Backup of
https://joelrees-novels.blogspot.com/2020/09/33209-rocks-moving-ahead.html.
Chapter 14.1 Rocks -- Bit Multiply
Chapter 14.2: Rocks -- Moving Ahead
[Please pardon the layout change. Google is being the 800 pound
prima donna and making all blogspot users use a buggy blog editor now.]
"Are
you sure that there's nothing in what you and Julia just went over that
you won't be claiming as IP?" Bill wrinkled his forehead.
I shrugged. "Trying to claim IP on this kind of thing is only one step
beyond trying to claim IP on binary addition. No real circuitry to base
claims on, nothing but ideas and math."
(We won't mention a very famous, wealthy corporation that did, in fact,
attempt patent claims on binary addition in an ALU, buried in its claims
concerning a programming language and programming environment they
developed and sold. We also won't dwell too much here on the fact that,
once upon a time, ideas, math, and algorithms were considered outside
the domain of patents in the USA.)
"Would it be possible," I asked, pressing my own agenda, "to reduce the
cycle count to one on reads and two on writes in the direct page RAM,
without blowing the transistor budget on a 6805 or 6801? That alone
could better than double the speed of software multiply and divide."
There was a bit of uncomfortable chuckling and clearing of throats.
"No?"
Several engineers looked at Pete. He shrugged.
Tobias tilted his head apologetically. "We'd have to fix the prefetch/decode circuit so it's a real pipeline of depth one."
"It's not a real pipeline?"
"The
eight-bit designs don't have a place to keep the instruction in its
partial and fully-decoded states, so we go back and redo the prefetch if
we don't use it immediately."
"Oh."
"And then we'd
have to test it. Testing is what we get stuck on budgeting time for. You
should talk with your brother about that."
"Denny's not in charge of test, is he?"
"No, but he could tell you something about the backlog."
Our Bob spoke up, "Could interns help with the grunt work?"
Motorola's Bob exchanged glances with Bill, then turned to Jesse. "Should we look at that?"
"Maybe we should," Jesse frowned. "I'll discuss it with my group on
Monday, see if we can separate something out that a non-engineering tech
could handle."
"Remember that these guys seem to have a bit more of a handle on the tech than our usual crop of interns."
"We'll take that into consideration."
I ventured a bit further. "I'm not just thinking of fast direct-page
RAM, though. The 6809 and the 68000 have enough index registers to
support separating the parameter stack from the return pointer stack,
and that means one might profitably attach a hysteric cache to both
pointers, with the appropriate control signals."

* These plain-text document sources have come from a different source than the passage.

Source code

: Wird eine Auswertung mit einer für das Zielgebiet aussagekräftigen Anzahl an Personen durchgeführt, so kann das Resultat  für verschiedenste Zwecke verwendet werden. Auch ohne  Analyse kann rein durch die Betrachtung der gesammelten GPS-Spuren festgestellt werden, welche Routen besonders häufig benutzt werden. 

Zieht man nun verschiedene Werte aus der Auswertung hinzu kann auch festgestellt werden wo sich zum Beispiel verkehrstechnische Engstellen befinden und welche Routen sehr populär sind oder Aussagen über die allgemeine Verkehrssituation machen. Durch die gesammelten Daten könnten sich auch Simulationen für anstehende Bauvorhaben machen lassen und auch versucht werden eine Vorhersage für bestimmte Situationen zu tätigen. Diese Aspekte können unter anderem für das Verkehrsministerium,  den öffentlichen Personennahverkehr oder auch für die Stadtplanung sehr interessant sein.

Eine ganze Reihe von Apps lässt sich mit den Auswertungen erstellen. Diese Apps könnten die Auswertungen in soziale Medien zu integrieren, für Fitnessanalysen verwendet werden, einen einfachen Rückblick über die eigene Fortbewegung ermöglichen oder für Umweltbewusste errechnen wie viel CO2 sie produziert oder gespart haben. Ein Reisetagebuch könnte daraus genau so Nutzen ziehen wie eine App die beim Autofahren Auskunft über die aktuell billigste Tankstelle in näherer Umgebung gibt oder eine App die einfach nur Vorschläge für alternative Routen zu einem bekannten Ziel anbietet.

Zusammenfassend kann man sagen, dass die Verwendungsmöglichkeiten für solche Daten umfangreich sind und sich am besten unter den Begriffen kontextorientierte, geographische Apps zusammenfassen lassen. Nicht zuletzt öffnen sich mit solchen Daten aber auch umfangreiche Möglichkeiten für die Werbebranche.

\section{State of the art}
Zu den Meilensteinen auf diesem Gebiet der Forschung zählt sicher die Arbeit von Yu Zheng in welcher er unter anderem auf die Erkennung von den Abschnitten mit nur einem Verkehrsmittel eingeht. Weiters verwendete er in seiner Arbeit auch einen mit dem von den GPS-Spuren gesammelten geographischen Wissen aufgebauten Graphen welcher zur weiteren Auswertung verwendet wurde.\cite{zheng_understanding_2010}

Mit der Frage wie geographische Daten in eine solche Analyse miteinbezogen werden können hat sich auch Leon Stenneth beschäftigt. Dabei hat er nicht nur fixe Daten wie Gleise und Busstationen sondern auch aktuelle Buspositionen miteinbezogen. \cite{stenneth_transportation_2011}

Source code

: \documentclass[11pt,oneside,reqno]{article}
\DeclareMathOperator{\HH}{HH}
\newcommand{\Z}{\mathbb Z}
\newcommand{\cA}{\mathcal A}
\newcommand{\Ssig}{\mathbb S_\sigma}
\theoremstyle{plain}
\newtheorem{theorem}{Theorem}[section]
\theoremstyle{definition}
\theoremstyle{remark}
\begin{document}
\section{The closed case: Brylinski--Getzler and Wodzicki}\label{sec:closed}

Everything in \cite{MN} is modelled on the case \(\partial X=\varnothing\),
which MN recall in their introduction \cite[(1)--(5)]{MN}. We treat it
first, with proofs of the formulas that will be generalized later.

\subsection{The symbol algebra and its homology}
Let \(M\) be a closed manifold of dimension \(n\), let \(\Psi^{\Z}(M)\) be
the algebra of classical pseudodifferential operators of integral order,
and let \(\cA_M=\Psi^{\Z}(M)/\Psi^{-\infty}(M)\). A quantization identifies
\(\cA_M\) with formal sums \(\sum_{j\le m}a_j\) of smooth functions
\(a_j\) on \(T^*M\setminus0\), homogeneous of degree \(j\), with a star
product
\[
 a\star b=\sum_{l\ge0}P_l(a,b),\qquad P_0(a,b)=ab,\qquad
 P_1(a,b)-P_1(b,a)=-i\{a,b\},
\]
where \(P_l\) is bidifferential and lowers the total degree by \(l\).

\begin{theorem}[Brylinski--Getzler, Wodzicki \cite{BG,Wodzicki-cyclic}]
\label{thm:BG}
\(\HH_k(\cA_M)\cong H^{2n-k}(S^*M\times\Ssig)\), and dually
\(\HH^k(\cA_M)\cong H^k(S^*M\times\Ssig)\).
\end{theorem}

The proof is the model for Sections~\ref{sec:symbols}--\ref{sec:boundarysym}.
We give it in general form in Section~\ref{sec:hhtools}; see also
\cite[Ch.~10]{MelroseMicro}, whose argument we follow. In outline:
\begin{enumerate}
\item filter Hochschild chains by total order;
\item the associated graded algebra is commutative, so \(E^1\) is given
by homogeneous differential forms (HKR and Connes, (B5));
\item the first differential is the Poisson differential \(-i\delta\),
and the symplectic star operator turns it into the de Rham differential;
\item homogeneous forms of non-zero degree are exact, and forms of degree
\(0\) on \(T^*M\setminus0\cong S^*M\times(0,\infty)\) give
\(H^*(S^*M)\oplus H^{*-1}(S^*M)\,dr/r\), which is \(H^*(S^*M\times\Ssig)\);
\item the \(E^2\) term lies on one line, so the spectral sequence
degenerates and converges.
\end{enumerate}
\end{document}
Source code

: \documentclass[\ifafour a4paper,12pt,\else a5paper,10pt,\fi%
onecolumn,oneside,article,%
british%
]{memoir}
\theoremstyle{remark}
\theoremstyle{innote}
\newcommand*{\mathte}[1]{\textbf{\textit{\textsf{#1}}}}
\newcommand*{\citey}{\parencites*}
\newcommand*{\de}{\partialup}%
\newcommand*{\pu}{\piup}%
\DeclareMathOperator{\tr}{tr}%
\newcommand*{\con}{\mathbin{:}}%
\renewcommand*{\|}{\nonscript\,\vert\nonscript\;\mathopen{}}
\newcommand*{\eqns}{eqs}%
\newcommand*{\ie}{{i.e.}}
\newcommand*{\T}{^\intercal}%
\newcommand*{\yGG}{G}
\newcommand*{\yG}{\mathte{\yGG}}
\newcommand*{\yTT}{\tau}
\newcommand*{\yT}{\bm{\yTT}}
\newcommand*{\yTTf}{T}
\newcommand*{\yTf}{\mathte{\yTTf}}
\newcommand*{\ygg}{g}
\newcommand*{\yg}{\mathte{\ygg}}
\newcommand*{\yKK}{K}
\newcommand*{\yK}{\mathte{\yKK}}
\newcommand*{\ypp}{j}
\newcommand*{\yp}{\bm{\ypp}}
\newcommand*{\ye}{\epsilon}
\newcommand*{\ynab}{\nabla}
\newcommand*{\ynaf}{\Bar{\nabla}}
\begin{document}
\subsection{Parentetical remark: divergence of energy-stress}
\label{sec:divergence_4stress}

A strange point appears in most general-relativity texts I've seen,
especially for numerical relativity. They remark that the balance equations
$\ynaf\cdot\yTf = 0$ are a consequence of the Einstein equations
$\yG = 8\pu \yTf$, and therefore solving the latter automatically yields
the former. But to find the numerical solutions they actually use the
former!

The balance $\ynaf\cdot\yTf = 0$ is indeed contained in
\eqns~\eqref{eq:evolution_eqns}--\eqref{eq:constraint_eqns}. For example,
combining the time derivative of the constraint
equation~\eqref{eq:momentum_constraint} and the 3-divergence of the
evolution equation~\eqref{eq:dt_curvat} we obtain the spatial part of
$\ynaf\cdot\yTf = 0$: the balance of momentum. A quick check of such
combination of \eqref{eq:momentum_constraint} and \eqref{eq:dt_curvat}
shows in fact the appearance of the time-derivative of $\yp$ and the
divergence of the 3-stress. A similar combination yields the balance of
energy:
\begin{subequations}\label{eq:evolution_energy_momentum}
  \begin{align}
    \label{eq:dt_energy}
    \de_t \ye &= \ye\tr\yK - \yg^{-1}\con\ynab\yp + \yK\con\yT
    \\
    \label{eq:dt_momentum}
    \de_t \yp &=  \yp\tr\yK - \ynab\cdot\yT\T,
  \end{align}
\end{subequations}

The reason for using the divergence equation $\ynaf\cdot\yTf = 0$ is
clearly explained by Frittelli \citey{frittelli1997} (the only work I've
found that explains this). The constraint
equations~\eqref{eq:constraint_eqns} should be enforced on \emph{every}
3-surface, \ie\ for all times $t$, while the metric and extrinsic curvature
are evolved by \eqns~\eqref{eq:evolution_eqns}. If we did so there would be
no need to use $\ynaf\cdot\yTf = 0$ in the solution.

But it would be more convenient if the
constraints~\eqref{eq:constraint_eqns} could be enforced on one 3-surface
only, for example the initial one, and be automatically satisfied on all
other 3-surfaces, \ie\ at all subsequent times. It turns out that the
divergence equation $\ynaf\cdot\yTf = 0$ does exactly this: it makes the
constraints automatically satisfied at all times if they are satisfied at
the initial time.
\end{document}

That got me looks of confusion and amusement.
"A cache that tracks the stack pointer with hysteresis." I borrowed Julia's notepad again and sketched out something like this:
Ms. Philips reached over and lifted the notepad and waved it at me. "I am sure this is IP."
"It's
just a lousy diagram of spill-fill cache tied to a stack pointer.

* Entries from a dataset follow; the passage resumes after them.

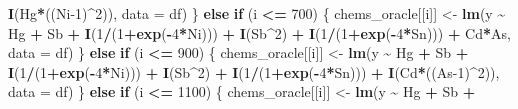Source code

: \documentclass[12pt, twoside]{amherstthesis}
\newenvironment{Shaded}{\begin{snugshade}}{\end{snugshade}}
\newcommand{\AttributeTok}[1]{\textcolor[rgb]{0.13,0.29,0.53}{#1}}
\newcommand{\ControlFlowTok}[1]{\textcolor[rgb]{0.13,0.29,0.53}{\textbf{#1}}}
\newcommand{\DecValTok}[1]{\textcolor[rgb]{0.00,0.00,0.81}{#1}}
\newcommand{\FunctionTok}[1]{\textcolor[rgb]{0.13,0.29,0.53}{\textbf{#1}}}
\newcommand{\NormalTok}[1]{#1}
\newcommand{\OtherTok}[1]{\textcolor[rgb]{0.56,0.35,0.01}{#1}}
\newcommand{\SpecialCharTok}[1]{\textcolor[rgb]{0.81,0.36,0.00}{\textbf{#1}}}
\begin{document}
\begin{Shaded}
\begin{Highlighting}[]
                                \FunctionTok{I}\NormalTok{(Hg}\SpecialCharTok{*}\NormalTok{((Ni}\DecValTok{{-}1}\NormalTok{)}\SpecialCharTok{\^{}}\DecValTok{2}\NormalTok{)), }\AttributeTok{data =}\NormalTok{ df)}
\NormalTok{    \} }\ControlFlowTok{else} \ControlFlowTok{if}\NormalTok{ (i }\SpecialCharTok{\textless{}=} \DecValTok{700}\NormalTok{) \{}
\NormalTok{      chems\_oracle[[i]] }\OtherTok{\textless{}{-}} \FunctionTok{lm}\NormalTok{(y }\SpecialCharTok{\textasciitilde{}}\NormalTok{ Hg }\SpecialCharTok{+}\NormalTok{ Sb }\SpecialCharTok{+}
                                \FunctionTok{I}\NormalTok{(}\DecValTok{1}\SpecialCharTok{/}\NormalTok{(}\DecValTok{1}\SpecialCharTok{+}\FunctionTok{exp}\NormalTok{(}\SpecialCharTok{{-}}\DecValTok{4}\SpecialCharTok{*}\NormalTok{Ni))) }\SpecialCharTok{+} \FunctionTok{I}\NormalTok{(Sb}\SpecialCharTok{\^{}}\DecValTok{2}\NormalTok{) }\SpecialCharTok{+} \FunctionTok{I}\NormalTok{(}\DecValTok{1}\SpecialCharTok{/}\NormalTok{(}\DecValTok{1}\SpecialCharTok{+}\FunctionTok{exp}\NormalTok{(}\SpecialCharTok{{-}}\DecValTok{4}\SpecialCharTok{*}\NormalTok{Sn))) }\SpecialCharTok{+}
\NormalTok{                                Cd}\SpecialCharTok{*}\NormalTok{As, }\AttributeTok{data =}\NormalTok{ df)}
\NormalTok{    \} }\ControlFlowTok{else} \ControlFlowTok{if}\NormalTok{ (i }\SpecialCharTok{\textless{}=} \DecValTok{900}\NormalTok{) \{}
\NormalTok{      chems\_oracle[[i]] }\OtherTok{\textless{}{-}} \FunctionTok{lm}\NormalTok{(y }\SpecialCharTok{\textasciitilde{}}\NormalTok{ Hg }\SpecialCharTok{+}\NormalTok{ Sb }\SpecialCharTok{+}
                                \FunctionTok{I}\NormalTok{(}\DecValTok{1}\SpecialCharTok{/}\NormalTok{(}\DecValTok{1}\SpecialCharTok{+}\FunctionTok{exp}\NormalTok{(}\SpecialCharTok{{-}}\DecValTok{4}\SpecialCharTok{*}\NormalTok{Ni))) }\SpecialCharTok{+} \FunctionTok{I}\NormalTok{(Sb}\SpecialCharTok{\^{}}\DecValTok{2}\NormalTok{) }\SpecialCharTok{+} \FunctionTok{I}\NormalTok{(}\DecValTok{1}\SpecialCharTok{/}\NormalTok{(}\DecValTok{1}\SpecialCharTok{+}\FunctionTok{exp}\NormalTok{(}\SpecialCharTok{{-}}\DecValTok{4}\SpecialCharTok{*}\NormalTok{Sn))) }\SpecialCharTok{+}
                                \FunctionTok{I}\NormalTok{(Cd}\SpecialCharTok{*}\NormalTok{((As}\DecValTok{{-}1}\NormalTok{)}\SpecialCharTok{\^{}}\DecValTok{2}\NormalTok{)), }\AttributeTok{data =}\NormalTok{ df)}
\NormalTok{    \} }\ControlFlowTok{else} \ControlFlowTok{if}\NormalTok{ (i }\SpecialCharTok{\textless{}=} \DecValTok{1100}\NormalTok{) \{}
\NormalTok{      chems\_oracle[[i]] }\OtherTok{\textless{}{-}} \FunctionTok{lm}\NormalTok{(y }\SpecialCharTok{\textasciitilde{}}\NormalTok{ Hg }\SpecialCharTok{+}\NormalTok{ Sb }\SpecialCharTok{+}

\end{Highlighting}
\end{Shaded}
\end{document}
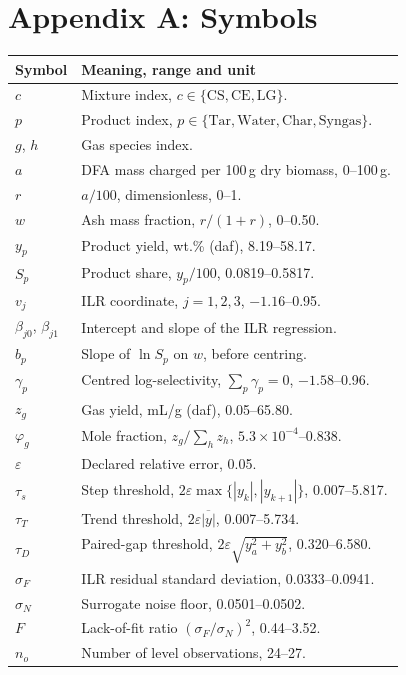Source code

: \documentclass[withoutpreface,bwprint]{apmcmthesis}
\begin{document}
\appendix
\section{Appendix A: Symbols}
\begingroup
\footnotesize
\begin{longtable}{@{}p{}p{}@{}}
\toprule
Symbol & Meaning, range and unit\\
\midrule
\endhead
$c$ & Mixture index, $c\in\{\mathrm{CS},\mathrm{CE},\mathrm{LG}\}$.\\
$p$ & Product index, $p\in\{\mathrm{Tar},\mathrm{Water},\mathrm{Char},\mathrm{Syngas}\}$.\\
$g$, $h$ & Gas species index.\\
$a$ & DFA mass charged per 100\,g dry biomass, 0--100\,g.\\
$r$ & $a/100$, dimensionless, 0--1.\\
$w$ & Ash mass fraction, $r/(1+r)$, 0--0.50.\\
$y_p$ & Product yield, wt.\% (daf), 8.19--58.17.\\
$S_p$ & Product share, $y_p/100$, 0.0819--0.5817.\\
$v_j$ & ILR coordinate, $j=1,2,3$, $-1.16$--0.95.\\
$\beta_{j0}$, $\beta_{j1}$ & Intercept and slope of the ILR regression.\\
$b_p$ & Slope of $\ln S_p$ on $w$, before centring.\\
$\gamma_p$ & Centred log-selectivity, $\sum_p\gamma_p=0$, $-1.58$--0.96.\\
$z_g$ & Gas yield, mL/g (daf), 0.05--65.80.\\
$\varphi_g$ & Mole fraction, $z_g/\sum_h z_h$, $5.3\times10^{-4}$--0.838.\\
$\varepsilon$ & Declared relative error, 0.05.\\
$\tau_{s}$ & Step threshold, $2\varepsilon\max\{|y_k|,|y_{k+1}|\}$, 0.007--5.817.\\
$\tau_{T}$ & Trend threshold, $2\varepsilon\overline{|y|}$, 0.007--5.734.\\
$\tau_{D}$ & Paired-gap threshold, $2\varepsilon\sqrt{y_a^2+y_b^2}$, 0.320--6.580.\\
$\sigma_{F}$ & ILR residual standard deviation, 0.0333--0.0941.\\
$\sigma_{N}$ & Surrogate noise floor, 0.0501--0.0502.\\
$F$ & Lack-of-fit ratio $(\sigma_{F}/\sigma_{N})^2$, 0.44--3.52.\\
$n_{o}$ & Number of level observations, 24--27.\\

\end{longtable}
\end{document}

Calling it hysteric is a bit of a pun, is all. Not even a really good
pun, at that."
Jesse started chuckling. "If it works," he commented, "it'd be more appropriate to call it an anti-histrionic stack cache."
A number of other engineers echoed his chuckles of appreciation.
Ms.
Philips and Ms. Steward put their heads together and started working on
something. Bill and Motorola's Bob refrained from comment, keeping an
unobtrusive eye on what they were working out.
I added, "If
the cache could also be accessed in single-cycle reads and two-cycle
writes, local variables would be almost as good as registers."
Bill
leaned forward. "We've taken a lot of your time on this blue-sky
brainstorming, but Bob and I wanted to get your opinion on something."

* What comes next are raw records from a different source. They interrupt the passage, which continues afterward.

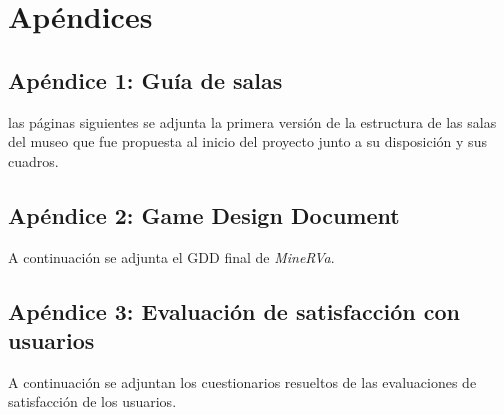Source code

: \chapter{Apéndices}
\label{chap:apendices}

\section{Apéndice 1: Guía de salas}
\label{anexo:guia-salas}

 las páginas siguientes se adjunta la primera versión de la estructura de las salas del museo que fue propuesta al inicio del proyecto junto a su disposición y sus cuadros.



\section{Apéndice 2: Game Design Document}
\label{anexo:gdd}

A continuación se adjunta el \acs{GDD} final de \textit{MineRVa}.

\newpage



\section{Apéndice 3: Evaluación de satisfacción con usuarios}
\label{anexo:evaluacion-satisfaccion}

A continuación se adjuntan los cuestionarios resueltos de las evaluaciones de satisfacción de los usuarios.

\newpage


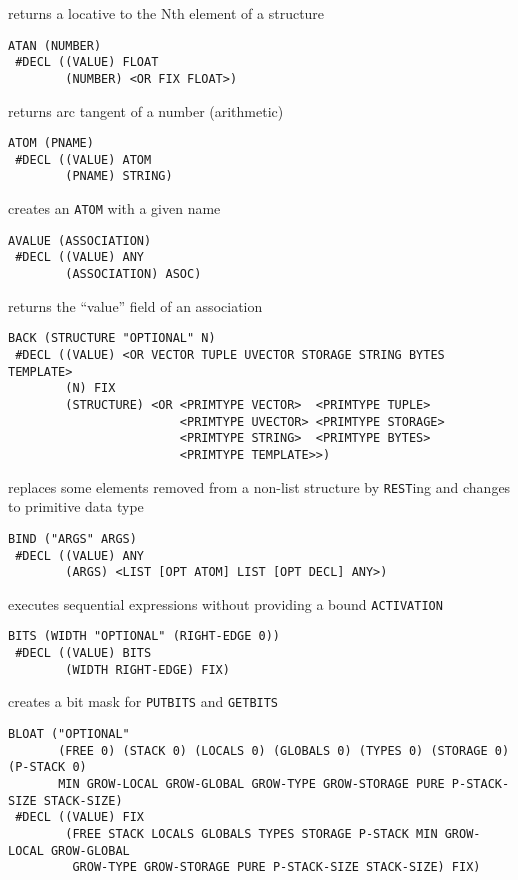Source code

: \documentclass[a4paper]{scrbook}
\begin{document}
returns a locative to the Nth element of a structure

\begin{verbatim}
ATAN (NUMBER)
 #DECL ((VALUE) FLOAT
        (NUMBER) <OR FIX FLOAT>)
\end{verbatim}

returns arc tangent of a number (arithmetic)

\begin{verbatim}
ATOM (PNAME)
 #DECL ((VALUE) ATOM
        (PNAME) STRING)
\end{verbatim}

creates an \texttt{ATOM} with a given name

\begin{verbatim}
AVALUE (ASSOCIATION)
 #DECL ((VALUE) ANY
        (ASSOCIATION) ASOC)
\end{verbatim}

returns the ``value'' field of an association

\begin{verbatim}
BACK (STRUCTURE "OPTIONAL" N)
 #DECL ((VALUE) <OR VECTOR TUPLE UVECTOR STORAGE STRING BYTES TEMPLATE>
        (N) FIX
        (STRUCTURE) <OR <PRIMTYPE VECTOR>  <PRIMTYPE TUPLE>
                        <PRIMTYPE UVECTOR> <PRIMTYPE STORAGE>
                        <PRIMTYPE STRING>  <PRIMTYPE BYTES>
                        <PRIMTYPE TEMPLATE>>)
\end{verbatim}

replaces some elements removed from a non-list structure by \texttt{REST}ing and changes to primitive data type

\begin{verbatim}
BIND ("ARGS" ARGS)
 #DECL ((VALUE) ANY
        (ARGS) <LIST [OPT ATOM] LIST [OPT DECL] ANY>)
\end{verbatim}

executes sequential expressions without providing a bound \texttt{ACTIVATION}

\begin{verbatim}
BITS (WIDTH "OPTIONAL" (RIGHT-EDGE 0))
 #DECL ((VALUE) BITS
        (WIDTH RIGHT-EDGE) FIX)
\end{verbatim}

creates a bit mask for \texttt{PUTBITS} and \texttt{GETBITS}

\begin{verbatim}
BLOAT ("OPTIONAL"
       (FREE 0) (STACK 0) (LOCALS 0) (GLOBALS 0) (TYPES 0) (STORAGE 0) (P-STACK 0)
       MIN GROW-LOCAL GROW-GLOBAL GROW-TYPE GROW-STORAGE PURE P-STACK-SIZE STACK-SIZE)
 #DECL ((VALUE) FIX
        (FREE STACK LOCALS GLOBALS TYPES STORAGE P-STACK MIN GROW-LOCAL GROW-GLOBAL
         GROW-TYPE GROW-STORAGE PURE P-STACK-SIZE STACK-SIZE) FIX)
\end{verbatim}
\end{document}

I let the amusing, but perhaps meaningful mixed metaphor pass and nodded.
"If you were designing a mass-market personal computer using an existing CPU, would you use Intel's 8086 or 8088?"
It
was my turn to be confused. "Sloppy segments. Instruction set is an
improvement over the 8080, but not much. No. I'd use the 6809 for the
instruction set and register set before I'd use the 8088, even though
it's a bit slower on multiplies and a lot slower on divides, and would
require bank-switching or the 6844 MMU for a PC.
(PC? I had
become familiar with the abbreviation in Japan while I was there as a
missionary. How quickly people forgot, in our real world, that there was
more than half a decade of PCs before the IBM PC.)
"And I'd
use the 68000 over the 8086 even though the 68000 costs significantly
more, because the 8086 just doesn't make sense. It requires 16 bit wide
memory, but it still gives only 16 bit addresses without playing bad
programming practice games with your code. Sloppy segments are a
security booby-trap, and a bug generator."
Bob nodded. "Are you
sure your antipathies are not colored by family loyalties? Tech doesn't
forgive misplaced family loyalties."
"Family loyalties may
induce some of the heat, but, really, if they want to map 16-bit logical
addresses into a 20-bit physical address space, they should make the
segments fully 20 bits wide. 24 or 32 bits wide would make more sense,
even if the top four or twelve bits aren't brought out of the package or
don't even physically exist. And the segments should have limit
registers, as well, if they're going to mean anything besides crude
bank-switching with the improvement of being able to tie specific banks
of memory to specific index registers, including the instruction
pointer. Half-baked MMU."
"But potentially useful, no?"
"With extreme caution."
"How about segment registers for the 6809 or 68000?"
"You
can use the 68000's address registers for segmentation if you want,
although the segment limit problem remains, and there is a memory cycle
penalty if you don't handle the segments well."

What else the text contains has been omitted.